Work task: What follows is a set of records; repeat them exactly, without the pictures.

(Records contained in a dataset)
● ● ●

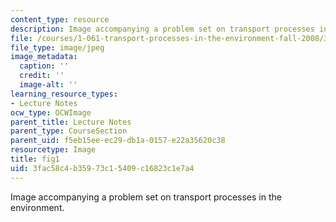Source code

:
 ```yaml
---
content_type: resource
description: Image accompanying a problem set on transport processes in the environment.
file: /courses/1-061-transport-processes-in-the-environment-fall-2008/3fac58c4b35973c15409c16823c1e7a4_fig1.jpg
file_type: image/jpeg
image_metadata:
  caption: ''
  credit: ''
  image-alt: ''
learning_resource_types:
- Lecture Notes
ocw_type: OCWImage
parent_title: Lecture Notes
parent_type: CourseSection
parent_uid: f5eb15ee-ec29-db1a-0157-e22a35620c38
resourcetype: Image
title: fig1
uid: 3fac58c4-b359-73c1-5409-c16823c1e7a4
---
```

Image accompanying a problem set on transport processes in the environment.

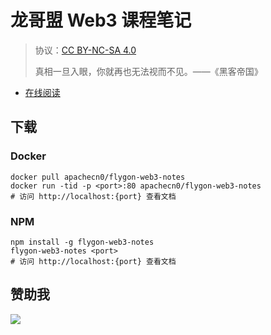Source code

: 
# 龙哥盟 Web3 课程笔记

> 协议：[CC BY-NC-SA 4.0](http://creativecommons.org/licenses/by-nc-sa/4.0/)
> 
> 真相一旦入眼，你就再也无法视而不见。——《黑客帝国》

* [在线阅读](https://web3-notes.flygon.net)

## 下载

### Docker

```
docker pull apachecn0/flygon-web3-notes
docker run -tid -p <port>:80 apachecn0/flygon-web3-notes
# 访问 http://localhost:{port} 查看文档
```

### NPM

```
npm install -g flygon-web3-notes
flygon-web3-notes <port>
# 访问 http://localhost:{port} 查看文档
```

## 赞助我

![](https://img-blog.csdnimg.cn/20200112005920729.png)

● ● ●

Response below:
Source code

:
 ```yaml
---
content_type: resource
description: Image accompanying a problem set on transport processes in the environment.
file: /courses/1-061-transport-processes-in-the-environment-fall-2008/3fac58c4b35973c15409c16823c1e7a4_fig1.jpg
file_type: image/jpeg
image_metadata:
  caption: ''
  credit: ''
  image-alt: ''
learning_resource_types:
- Lecture Notes
ocw_type: OCWImage
parent_title: Lecture Notes
parent_type: CourseSection
parent_uid: f5eb15ee-ec29-db1a-0157-e22a35620c38
resourcetype: Image
title: fig1
uid: 3fac58c4-b359-73c1-5409-c16823c1e7a4
---
```

Image accompanying a problem set on transport processes in the environment.

Source code

: 
# 龙哥盟 Web3 课程笔记

> 协议：[CC BY-NC-SA 4.0](http://creativecommons.org/licenses/by-nc-sa/4.0/)
> 
> 真相一旦入眼，你就再也无法视而不见。——《黑客帝国》

* [在线阅读](https://web3-notes.flygon.net)

## 下载

### Docker

```
docker pull apachecn0/flygon-web3-notes
docker run -tid -p <port>:80 apachecn0/flygon-web3-notes
# 访问 http://localhost:{port} 查看文档
```

### NPM

```
npm install -g flygon-web3-notes
flygon-web3-notes <port>
# 访问 http://localhost:{port} 查看文档
```

## 赞助我

![](https://img-blog.csdnimg.cn/20200112005920729.png)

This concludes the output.